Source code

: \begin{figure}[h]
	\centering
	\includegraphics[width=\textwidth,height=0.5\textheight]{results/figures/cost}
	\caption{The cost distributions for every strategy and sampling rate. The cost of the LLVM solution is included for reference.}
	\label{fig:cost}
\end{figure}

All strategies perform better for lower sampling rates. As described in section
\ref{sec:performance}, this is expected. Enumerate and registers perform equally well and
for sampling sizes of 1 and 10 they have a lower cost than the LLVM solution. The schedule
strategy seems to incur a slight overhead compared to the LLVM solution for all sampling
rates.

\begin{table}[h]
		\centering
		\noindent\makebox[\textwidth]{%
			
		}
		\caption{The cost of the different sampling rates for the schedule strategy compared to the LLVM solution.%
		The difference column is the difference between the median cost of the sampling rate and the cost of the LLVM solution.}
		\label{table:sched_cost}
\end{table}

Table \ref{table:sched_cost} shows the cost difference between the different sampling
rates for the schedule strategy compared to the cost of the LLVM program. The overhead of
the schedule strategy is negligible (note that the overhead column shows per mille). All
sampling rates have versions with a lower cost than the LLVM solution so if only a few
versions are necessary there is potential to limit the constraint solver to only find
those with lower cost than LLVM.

══════════

Please reproduce all of the records exactly as they stand.

Problem solution:
Source code

: \begin{figure}[h]
	\centering
	\includegraphics[width=\textwidth,height=0.5\textheight]{results/figures/cost}
	\caption{The cost distributions for every strategy and sampling rate. The cost of the LLVM solution is included for reference.}
	\label{fig:cost}
\end{figure}

All strategies perform better for lower sampling rates. As described in section
\ref{sec:performance}, this is expected. Enumerate and registers perform equally well and
for sampling sizes of 1 and 10 they have a lower cost than the LLVM solution. The schedule
strategy seems to incur a slight overhead compared to the LLVM solution for all sampling
rates.

\begin{table}[h]
		\centering
		\noindent\makebox[\textwidth]{%
			
		}
		\caption{The cost of the different sampling rates for the schedule strategy compared to the LLVM solution.%
		The difference column is the difference between the median cost of the sampling rate and the cost of the LLVM solution.}
		\label{table:sched_cost}
\end{table}

Table \ref{table:sched_cost} shows the cost difference between the different sampling
rates for the schedule strategy compared to the cost of the LLVM program. The overhead of
the schedule strategy is negligible (note that the overhead column shows per mille). All
sampling rates have versions with a lower cost than the LLVM solution so if only a few
versions are necessary there is potential to limit the constraint solver to only find
those with lower cost than LLVM.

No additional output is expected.